It never occurred to me all those years ago when I trooped up to my son's elementary school to ranch the children who would be performing in the annual talent show that there would be any need for a balcony in the auditorium. The very fact that there was a separate room for eating lunch and dancing and singing seemed like a very good move, architecturally. There always seemed to be just enough room for all the parents and aunts and uncles and friends and siblings of those who were on stage to sit in rows of folding chairs, along with a few spots on the side and back of the room to stand. I hadn't considered what might happen if you tried to fit fifteen years worth of students, family, and friends into that same auditorium.
That same room was full and overflowing this past Saturday for Ms. W's memorial. My son's third grade math teacher lost her battle with cancer back in November, but it took some time to get everyone and everything organized to pull off a celebration of her life. Teachers, students, principals, family, friends that helped tell the story of her life could hardly be contained by the four walls of a school auditorium. My son and I took our spots just outside the door and watched and listened. There was laughter. There were tears. There was music. There was more laughter. It made me happy to learn more about this woman who had been a piece of my son's life, and therefore a piece of my own.
It made my son uncomfortable, at first. He had dealt with the passing of pets, and he had listened to stories of others who were only faces in photos or names in his parents' stories. This was his one-degree-of-separation moment. He had a hard time standing still, which is a struggle for any thirteen year old boy, but all those memories swirled around his head making his math teacher into a human being: a mother, a wife, a friend. And now she was gone. After some consideration, he made his addition to the book that sat on a table in the lobby: "Dear Ms. W., Thank you for teaching me fractions." He signed his name. He slipped it into one of the back pages.

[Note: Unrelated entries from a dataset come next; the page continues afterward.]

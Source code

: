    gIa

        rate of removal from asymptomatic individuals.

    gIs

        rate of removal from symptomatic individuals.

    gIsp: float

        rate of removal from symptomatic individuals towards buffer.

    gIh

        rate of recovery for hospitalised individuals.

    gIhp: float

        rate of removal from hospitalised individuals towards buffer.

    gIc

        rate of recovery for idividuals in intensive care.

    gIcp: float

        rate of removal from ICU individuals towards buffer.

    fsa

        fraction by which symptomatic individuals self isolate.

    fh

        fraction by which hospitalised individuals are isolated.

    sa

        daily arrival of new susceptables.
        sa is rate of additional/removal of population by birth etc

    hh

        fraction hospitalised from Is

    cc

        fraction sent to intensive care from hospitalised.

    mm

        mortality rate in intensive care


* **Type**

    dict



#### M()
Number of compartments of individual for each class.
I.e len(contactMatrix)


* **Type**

On the walk home, we talked about memorial services. We talked about something Ms. W's sister-in-law had said about how the Chinese tradition is to send people home with a piece of candy. It's a way to come away with something sweet. We stopped at the 7-11 and bought a Hershey bar. Later that evening, we split it up into fractions and shared it as a family. And once again I thought about how they needed to put a balcony on that auditorium if they wanted to get the whole of everyone who was touched by Ms. W. inside.